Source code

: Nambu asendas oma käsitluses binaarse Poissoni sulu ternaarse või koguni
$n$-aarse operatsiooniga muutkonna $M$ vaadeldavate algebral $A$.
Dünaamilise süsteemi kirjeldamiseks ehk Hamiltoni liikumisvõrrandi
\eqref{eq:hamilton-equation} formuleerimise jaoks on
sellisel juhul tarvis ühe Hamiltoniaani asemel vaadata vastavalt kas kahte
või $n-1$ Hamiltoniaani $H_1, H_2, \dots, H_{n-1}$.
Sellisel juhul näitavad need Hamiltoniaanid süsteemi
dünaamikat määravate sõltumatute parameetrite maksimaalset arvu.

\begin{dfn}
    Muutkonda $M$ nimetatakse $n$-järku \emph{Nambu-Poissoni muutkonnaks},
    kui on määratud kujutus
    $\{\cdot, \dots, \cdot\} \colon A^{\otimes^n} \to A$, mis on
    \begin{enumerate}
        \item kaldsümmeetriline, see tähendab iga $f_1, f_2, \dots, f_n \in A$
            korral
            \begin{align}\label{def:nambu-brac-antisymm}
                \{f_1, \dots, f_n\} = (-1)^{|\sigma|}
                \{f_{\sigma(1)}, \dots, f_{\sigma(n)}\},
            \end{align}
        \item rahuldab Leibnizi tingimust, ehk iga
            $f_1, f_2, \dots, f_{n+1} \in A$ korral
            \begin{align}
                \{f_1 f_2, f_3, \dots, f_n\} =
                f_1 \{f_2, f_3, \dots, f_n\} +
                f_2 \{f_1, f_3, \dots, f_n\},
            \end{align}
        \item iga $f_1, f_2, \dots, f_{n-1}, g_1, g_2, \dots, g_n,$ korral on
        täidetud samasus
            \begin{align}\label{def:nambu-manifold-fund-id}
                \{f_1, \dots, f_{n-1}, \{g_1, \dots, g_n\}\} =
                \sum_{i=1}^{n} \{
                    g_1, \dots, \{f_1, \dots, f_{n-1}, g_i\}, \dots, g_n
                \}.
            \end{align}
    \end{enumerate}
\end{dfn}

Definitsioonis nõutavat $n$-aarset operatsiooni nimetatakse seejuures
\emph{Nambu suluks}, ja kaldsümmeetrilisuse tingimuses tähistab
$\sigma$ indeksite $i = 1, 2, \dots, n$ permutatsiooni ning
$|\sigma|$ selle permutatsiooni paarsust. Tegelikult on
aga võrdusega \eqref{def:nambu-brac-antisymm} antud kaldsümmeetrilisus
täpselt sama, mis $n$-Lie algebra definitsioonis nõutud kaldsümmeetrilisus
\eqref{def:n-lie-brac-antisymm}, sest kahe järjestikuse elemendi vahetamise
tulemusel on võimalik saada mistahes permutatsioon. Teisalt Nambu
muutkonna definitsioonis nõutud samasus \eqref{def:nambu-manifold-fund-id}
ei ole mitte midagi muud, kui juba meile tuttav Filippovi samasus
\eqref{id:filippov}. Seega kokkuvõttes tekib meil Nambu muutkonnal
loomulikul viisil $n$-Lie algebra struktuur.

☆ ☆ ☆ ☆

For the string "begin", return every line of the data where it appears.

\begin{dfn}
    \begin{enumerate}
            \begin{align}\label{def:nambu-brac-antisymm}
            \begin{align}
            \begin{align}\label{def:nambu-manifold-fund-id}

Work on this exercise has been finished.